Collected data
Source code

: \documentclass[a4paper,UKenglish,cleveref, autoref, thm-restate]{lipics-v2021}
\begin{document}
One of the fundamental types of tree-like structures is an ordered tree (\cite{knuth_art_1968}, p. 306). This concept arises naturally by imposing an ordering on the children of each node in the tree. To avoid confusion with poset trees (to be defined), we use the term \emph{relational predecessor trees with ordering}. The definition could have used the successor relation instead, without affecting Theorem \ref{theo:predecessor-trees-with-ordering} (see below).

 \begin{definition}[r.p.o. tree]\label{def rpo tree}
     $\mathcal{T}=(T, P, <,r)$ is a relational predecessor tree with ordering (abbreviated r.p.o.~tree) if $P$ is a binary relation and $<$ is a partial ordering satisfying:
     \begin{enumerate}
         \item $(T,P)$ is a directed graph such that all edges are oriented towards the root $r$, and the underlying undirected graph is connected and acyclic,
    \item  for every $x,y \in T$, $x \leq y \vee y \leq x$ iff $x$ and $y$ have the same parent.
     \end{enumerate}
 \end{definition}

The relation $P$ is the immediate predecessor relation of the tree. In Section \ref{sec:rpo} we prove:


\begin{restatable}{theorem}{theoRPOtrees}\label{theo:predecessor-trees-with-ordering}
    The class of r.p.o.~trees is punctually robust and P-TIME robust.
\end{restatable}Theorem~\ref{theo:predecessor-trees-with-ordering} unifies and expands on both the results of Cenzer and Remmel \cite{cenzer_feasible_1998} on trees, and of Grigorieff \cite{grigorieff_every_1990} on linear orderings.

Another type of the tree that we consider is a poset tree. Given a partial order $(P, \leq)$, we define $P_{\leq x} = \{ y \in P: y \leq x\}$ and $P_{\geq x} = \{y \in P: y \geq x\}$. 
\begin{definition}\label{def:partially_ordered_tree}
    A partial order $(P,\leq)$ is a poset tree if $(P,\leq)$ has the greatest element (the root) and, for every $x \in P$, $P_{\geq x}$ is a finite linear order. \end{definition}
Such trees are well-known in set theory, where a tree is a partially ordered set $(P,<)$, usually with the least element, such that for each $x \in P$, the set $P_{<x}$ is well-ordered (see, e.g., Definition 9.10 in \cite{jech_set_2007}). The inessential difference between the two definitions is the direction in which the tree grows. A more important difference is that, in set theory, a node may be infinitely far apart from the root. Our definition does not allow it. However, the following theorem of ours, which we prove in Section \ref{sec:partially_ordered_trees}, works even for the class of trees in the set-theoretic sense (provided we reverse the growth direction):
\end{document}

| Task statement |
With "label" as the string to find, copy every line of the records that holds it.

| Finished task |
 \begin{definition}[r.p.o. tree]\label{def rpo tree}
\begin{restatable}{theorem}{theoRPOtrees}\label{theo:predecessor-trees-with-ordering}
\begin{definition}\label{def:partially_ordered_tree}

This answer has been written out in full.